**Task goal**
In the records, each line holding "choice" must be reported.

Excerpted records Block Start

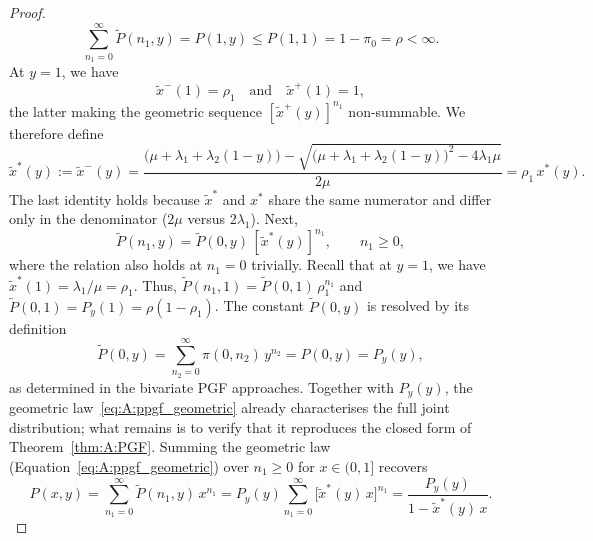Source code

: \begin{proof}
    \begin{equation*}
        \sum_{n_1=0}^{\infty}\widetilde{P}(n_1,y) = P(1,y) \le P(1,1) = 1-\pi_0 = \rho < \infty.
    \end{equation*}
    At $y=1$, we have
    \begin{equation*}
        \widetilde{x}^{-}(1)=\rho_1 \quad \text{and} \quad \widetilde{x}^{+}(1)=1,
    \end{equation*}
    the latter making the geometric sequence $[\widetilde{x}^{+}(y)]^{n_1}$ non-summable. We therefore define
    \begin{equation}
        \widetilde{x}^*(y):=\widetilde{x}^{-}(y) = \frac{\bigl(\mu + \lambda_1 + \lambda_2(1-y)\bigr)
                - \sqrt{\bigl(\mu + \lambda_1 + \lambda_2(1-y)\bigr)^2 - 4\lambda_1\mu}}{2\mu}
        = \rho_1\,x^*(y).
        \label{eq:A:xtildestar}
    \end{equation}
    The last identity holds because $\widetilde{x}^*$ and $x^*$ share the same numerator and differ only in the denominator ($2\mu$ versus $2\lambda_1$). Next,
    \begin{equation}
        \widetilde{P}(n_1, y) = \widetilde{P}(0,y)\,[\widetilde{x}^*(y)]^{n_1},
        \qquad n_1\geq0,
        \label{eq:A:ppgf_geometric}
    \end{equation}
    where the relation also holds at $n_1=0$ trivially.
    Recall that at $y=1$, we have $\widetilde{x}^*(1)=\lambda_1/\mu=\rho_1$. Thus, $\widetilde{P}(n_1,1)=\widetilde{P}(0,1)\,\rho_1^{n_1}$ and $\widetilde{P}(0,1)=P_y(1)=\rho(1-\rho_1)$. The constant $\widetilde{P}(0,y)$ is resolved by its definition
    \begin{equation*}
        \widetilde{P}(0,y) = \sum_{n_2=0}^{\infty}\pi(0,n_2)\,y^{n_2} = P(0,y) = P_y(y),
    \end{equation*}
    as determined in the bivariate PGF approaches.
    Together with $P_y(y)$, the geometric law~\eqref{eq:A:ppgf_geometric} already characterises the full joint distribution; what remains is to verify that it reproduces the closed form of Theorem~\ref{thm:A:PGF}.
    Summing the geometric law (Equation~\eqref{eq:A:ppgf_geometric}) over $n_1 \geq 0$ for $x \in (0,1]$ recovers
    \begin{equation}
        P(x,y) = \sum_{n_1=0}^{\infty}\widetilde{P}(n_1,y)\,x^{n_1}
               = P_y(y)\sum_{n_1=0}^{\infty}\bigl[\widetilde{x}^*(y)\,x\bigr]^{n_1}
               = \frac{P_y(y)}{1-\widetilde{x}^*(y)\,x}.
        \label{eq:A:ppgf_reconstruct}
    \end{equation}

\end{proof}
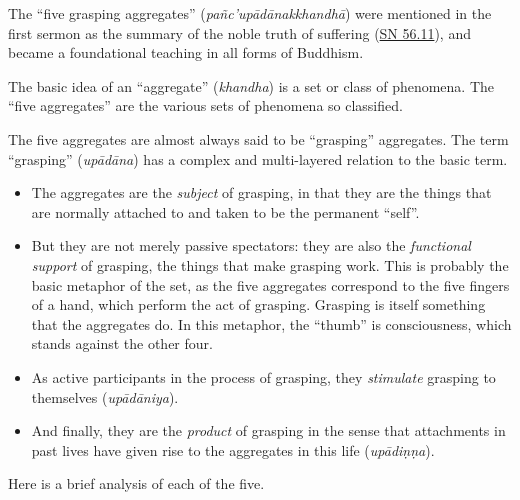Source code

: \documentclass[12pt,openany]{book}%
\begin{document}
The “five grasping aggregates” (\textit{\textsanskrit{pañc}’\textsanskrit{upādānakkhandhā}}) were mentioned in the first sermon as the summary of the noble truth of suffering (\href{https://suttacentral.net/sn56.11}{SN 56.11}), and became a foundational teaching in all forms of Buddhism.

The basic idea of an “aggregate” (\textit{khandha}) is a set or class of phenomena. The “five aggregates” are the various sets of phenomena so classified.

The five aggregates are almost always said to be “grasping” aggregates. The term “grasping” (\textit{\textsanskrit{upādāna}}) has a complex and multi-layered relation to the basic term.

\begin{itemize}%
\item The aggregates are the \emph{subject} of grasping, in that they are the things that are normally attached to and taken to be the permanent “self”.%
\item But they are not merely passive spectators: they are also the \emph{functional support} of grasping, the things that make grasping work. This is probably the basic metaphor of the set, as the five aggregates correspond to the five fingers of a hand, which perform the act of grasping. Grasping is itself something that the aggregates do. In this metaphor, the “thumb” is consciousness, which stands against the other four.%
\item As active participants in the process of grasping, they \emph{stimulate} grasping to themselves (\textit{\textsanskrit{upādāniya}}).%
\item And finally, they are the \emph{product} of grasping in the sense that attachments in past lives have given rise to the aggregates in this life (\textit{\textsanskrit{upādiṇṇa}}).%
\end{itemize}

Here is a brief analysis of each of the five.
\end{document}
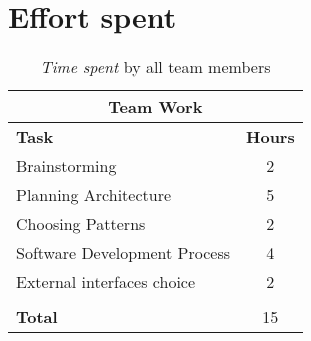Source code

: \documentclass[../RASD.tex]{subfiles}
\begin{document}
    \chapter{Effort spent}\label{ch:effort-spent}
    \begin{table}[h]
        \centering
        \begin{tabular}{l c}
            \hline\hline
            \multicolumn{2}{c}{\textbf{Team Work}} \\
            \hline
            \textbf{Task} & \textbf{Hours} \\ [0.5ex]
            \hline
            Brainstorming & 2 \\
            Planning Architecture & 5 \\
            Choosing Patterns & 2 \\
            Software Development Process & 4  \\
            External interfaces choice & 2\\
             &   \\
            \hline
            \textbf{Total} & 15  \\
            \hline
        \end{tabular}
        \caption{\textit{Time spent} by all team members}
        \label{fig:Time spent by all team members}
    \end{table}
\end{document}
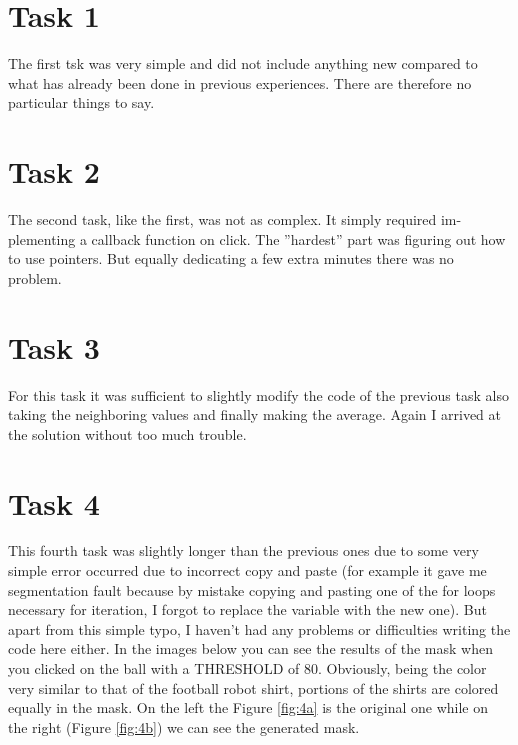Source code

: 
%
%         

%





\chapter{Task 1}
The first tsk was very simple and did not include anything new compared to what has already been done in previous experiences. There are therefore no particular things to say.

\chapter{Task 2}
The second task, like the first, was not as complex. It simply required im- plementing a callback function on click. The ”hardest” part was figuring out how to use pointers. But equally dedicating a few extra minutes there was no problem.


\chapter{Task 3}
For this task it was sufficient to slightly modify the code of the previous task also taking the neighboring values and finally making the average. Again I arrived at the solution without too much trouble.


\chapter{Task 4}
This fourth task was slightly longer than the previous ones due to some very simple error occurred due to incorrect copy and paste (for example it gave me segmentation fault because by mistake copying and pasting one of the for loops necessary for iteration, I forgot to replace the variable with the new one). But apart from this simple typo, I haven’t had any problems or difficulties writing the code here either. In the images below you can see the results of the mask when you clicked on the ball with a THRESHOLD of 80. Obviously, being the color very similar to that of the football robot shirt, portions of the shirts are colored equally in the mask. On the left the Figure \ref{fig:4a} is the original one while on the right (Figure \ref{fig:4b}) we can see the generated mask.


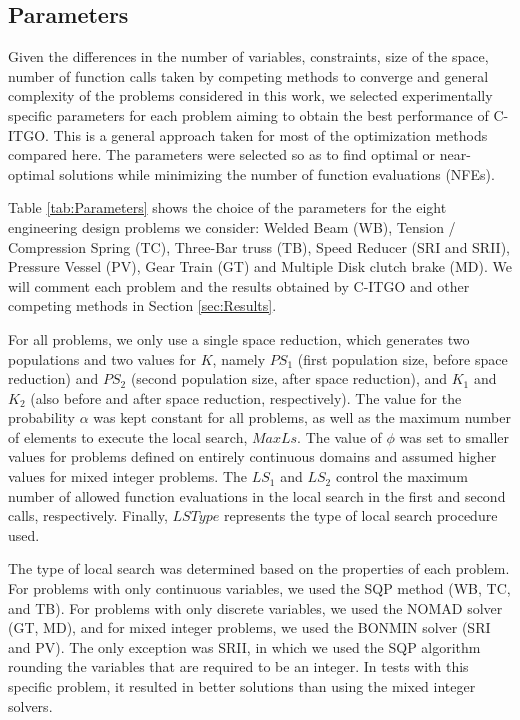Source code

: \subsection{Parameters}

Given the differences in the number of variables, constraints, size of the space, number of function calls taken by competing methods to converge and general complexity of the problems considered in this work, we selected experimentally specific parameters for each problem aiming to obtain the best performance of C-ITGO. This is a general approach taken for most of the optimization methods compared here. The parameters were selected so as to find optimal or near-optimal solutions while minimizing the number of function evaluations (NFEs).

Table \ref{tab:Parameters} shows the choice of the parameters for the eight engineering design problems we consider: Welded Beam (WB), Tension / Compression Spring (TC), Three-Bar truss (TB), Speed Reducer (SRI and SRII), Pressure Vessel (PV), Gear Train (GT) and Multiple Disk clutch brake (MD). We will comment each problem and the results obtained by C-ITGO and other competing methods in Section \ref{sec:Results}.



For all problems, we only use a single space reduction, which generates two populations and two values for $K$, namely $PS_1$ (first population size, before space reduction) and $PS_2$ (second population size, after space reduction), and $K_1$ and $K_2$ (also before and after space reduction, respectively). The value for the probability $\alpha$ was kept constant for all problems, as well as the maximum number of elements to execute the local search, $MaxLs$. The value of $\phi$ was set to smaller values for problems defined on entirely continuous domains and assumed higher values for mixed integer problems. The $LS_1$ and $LS_2$ control the maximum number of allowed function evaluations in the local search in the first and second calls, respectively. Finally, $LSType$ represents the type of local search procedure used. %

The type of local search was determined based on the properties of each problem. For problems with only continuous variables, we used the SQP method (WB, TC, and TB). For problems with only discrete variables, we used the NOMAD solver (GT, MD), and for mixed integer problems, we used the BONMIN solver (SRI and PV). The only exception was SRII, in which we used the SQP algorithm rounding the variables that are required to be an integer. In tests with this specific problem, it resulted in better solutions than using the mixed integer solvers.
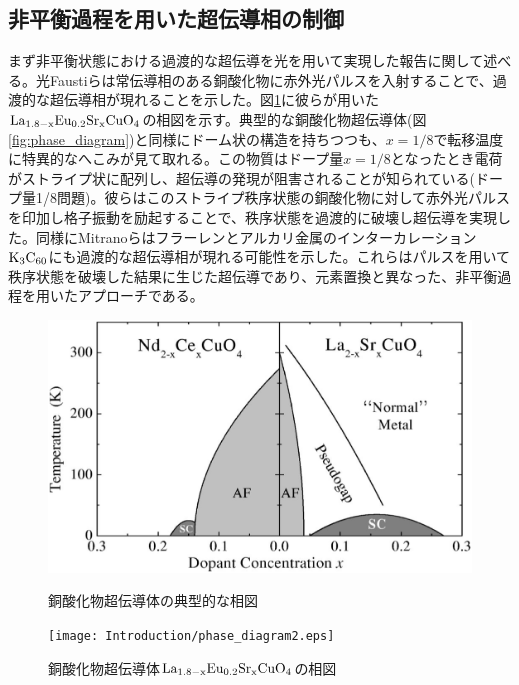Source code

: \subsection{非平衡過程を用いた超伝導相の制御}
まず非平衡状態における過渡的な超伝導を光を用いて実現した報告に関して述べる。光Faustiらは常伝導相のある銅酸化物に赤外光パルスを入射することで、過渡的な超伝導相が現れることを示した\cite{Fausti,Hunt2015}。図\ref{fig:phase_diagram2}に彼らが用いた$\rm La_{1.8-x}Eu_{0.2}Sr_{x}CuO_4$の相図を示す\cite{Cavalleri2018}。典型的な銅酸化物超伝導体(図\ref{fig:phase_diagram})と同様にドーム状の構造を持ちつつも、$x=1/8$で転移温度に特異的なへこみが見て取れる。この物質はドープ量$x=1/8$となったとき電荷がストライプ状に配列し、超伝導の発現が阻害されることが知られている(ドープ量1/8問題)。彼らはこのストライプ秩序状態の銅酸化物に対して赤外光パルスを印加し格子振動を励起することで、秩序状態を過渡的に破壊し超伝導を実現した。同様にMitranoらはフラーレンとアルカリ金属のインターカレーション$\rm K_3C_{60}$にも過渡的な超伝導相が現れる可能性を示した\cite{Mitrano2016}。これらはパルスを用いて秩序状態を破壊した結果に生じた超伝導であり、元素置換と異なった、非平衡過程を用いたアプローチである。
\begin{figure}[!h]
 \begin{minipage}{0.55\hsize}
    \begin{center}
   \includegraphics[width=\hsize]{Introduction/phase_diagram.eps}
  \end{center}
  \caption{銅酸化物超伝導体の典型的な相図\cite{Andrea2003}}
  \label{fig:phase_diagram}
 \end{minipage}
 \begin{minipage}{0.45\hsize}
    \begin{center}
   \texttt{[image: Introduction/phase\_diagram2.eps]}
  \end{center}
  \caption{銅酸化物超伝導体$\rm La_{1.8-x}Eu_{0.2}Sr_{x}CuO_4$の相図\cite{Cavalleri2018}}
  \label{fig:phase_diagram2}
 \end{minipage}
\end{figure}

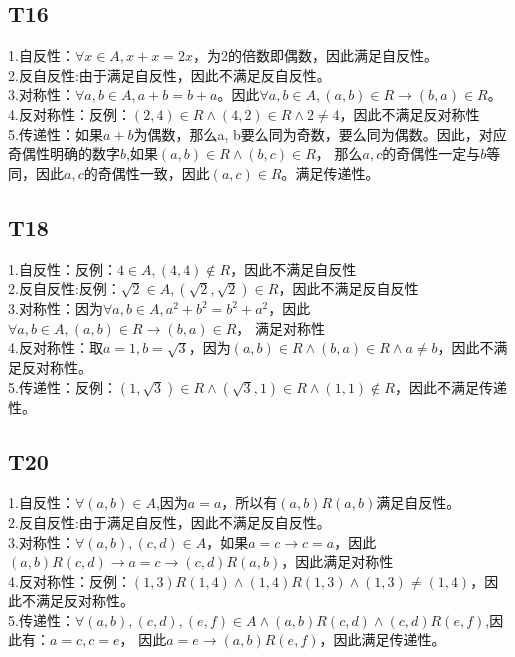 \documentclass{article}
\begin{document}
\subsection{T16}
1.自反性：$\forall x \in A, x + x = 2x$，为2的倍数即偶数，因此满足自反性。\\
2.反自反性:由于满足自反性，因此不满足反自反性。\\
3.对称性：$\forall a, b \in A, a + b = b + a$。因此$\forall a, b \in A, (a, b) \in R \rightarrow (b, a) \in R$。\\
4.反对称性：反例：$(2, 4) \in R \land (4, 2) \in R \land 2 \neq 4$，因此不满足反对称性\\
5.传递性：如果$a + b$为偶数，那么a, b要么同为奇数，要么同为偶数。因此，对应奇偶性明确的数字$b$,如果$(a,b) \in R \land (b, c) \in R$，
那么$a, c$的奇偶性一定与$b$等同，因此$a, c$的奇偶性一致，因此$(a,c)\in R$。满足传递性。
\subsection{T18}
1.自反性：反例：$4 \in A, (4, 4) \notin R$，因此不满足自反性\\
2.反自反性:反例：$\sqrt2 \in A, (\sqrt2, \sqrt2) \in R$，因此不满足反自反性\\
3.对称性：因为$\forall a, b \in A, a^2 + b^2 = b^2 + a^2$，因此$\forall a, b \in A, (a,b)\in R \rightarrow (b,a) \in R$，
满足对称性\\
4.反对称性：取$a = 1, b = \sqrt3$，因为$(a, b) \in R \land (b, a) \in R \land a\neq b$，因此不满足反对称性。\\
5.传递性：反例：$(1, \sqrt3) \in R \land (\sqrt3, 1) \in R \land (1, 1)\notin R$，因此不满足传递性。
\subsection{T20}
1.自反性：$\forall (a, b) \in A$,因为$a = a$，所以有$(a, b)R (a, b)$满足自反性。\\
2.反自反性:由于满足自反性，因此不满足反自反性。\\
3.对称性：$\forall (a, b), (c, d) \in A$，如果$ a = c \rightarrow c = a$，因此$(a, b) R (c, d) \rightarrow a = c 
\rightarrow (c, d) R (a, b)$，因此满足对称性\\
4.反对称性：反例：$(1, 3) R (1, 4) \land (1, 4) R (1, 3) \land (1, 3) \neq (1, 4)$，因此不满足反对称性。\\
5.传递性：$\forall (a, b), (c, d), (e, f) \in A \land (a, b) R (c, d) \land (c, d) R (e, f)$,因此有：$a = c, c = e$，
因此$a = e \rightarrow (a, b) R (e, f)$，因此满足传递性。
\end{document}
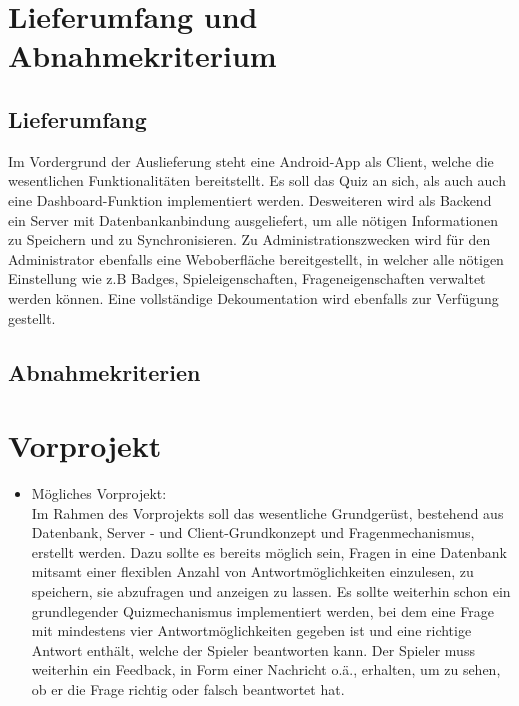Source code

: \documentclass[11pt,a4paper]{scrreprt}
\begin{document}
\chapter{Lieferumfang und Abnahmekriterium}
\section{Lieferumfang}
Im Vordergrund der Auslieferung steht eine Android-App als Client, welche die wesentlichen Funktionalitäten bereitstellt. Es soll das Quiz an sich, als auch auch eine Dashboard-Funktion implementiert werden. Desweiteren wird als Backend ein Server mit Datenbankanbindung ausgeliefert, um alle nötigen Informationen zu Speichern und zu Synchronisieren. Zu Administrationszwecken wird für den Administrator ebenfalls eine Weboberfläche bereitgestellt, in welcher alle nötigen Einstellung wie z.B Badges, Spieleigenschaften, Frageneigenschaften verwaltet werden können. Eine vollständige Dekoumentation wird ebenfalls zur Verfügung gestellt.
\section{Abnahmekriterien}

	
\chapter{Vorprojekt}
\begin{itemize}
\item Mögliches Vorprojekt: \\
Im Rahmen des Vorprojekts soll das wesentliche Grundgerüst, bestehend aus Datenbank, Server - und Client-Grundkonzept und Fragenmechanismus, erstellt werden. Dazu sollte es bereits möglich sein, Fragen in eine Datenbank mitsamt einer flexiblen Anzahl von Antwortmöglichkeiten einzulesen, zu speichern, sie abzufragen und anzeigen zu lassen. Es sollte weiterhin schon ein grundlegender Quizmechanismus implementiert werden, bei dem eine Frage mit mindestens vier Antwortmöglichkeiten gegeben ist und eine richtige Antwort enthält, welche der Spieler beantworten kann. Der Spieler muss weiterhin ein Feedback, in Form einer Nachricht o.ä., erhalten, um zu sehen, ob er die Frage richtig oder falsch beantwortet hat.
\end{itemize}
\end{document}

Excerpted records Block End

**Problem solution**
            External interfaces choice & 2\\
Table \ref{tab:Parameters} shows the choice of the parameters for the eight engineering design problems we consider: Welded Beam (WB), Tension / Compression Spring (TC), Three-Bar truss (TB), Speed Reducer (SRI and SRII), Pressure Vessel (PV), Gear Train (GT) and Multiple Disk clutch brake (MD). We will comment each problem and the results obtained by C-ITGO and other competing methods in Section \ref{sec:Results}.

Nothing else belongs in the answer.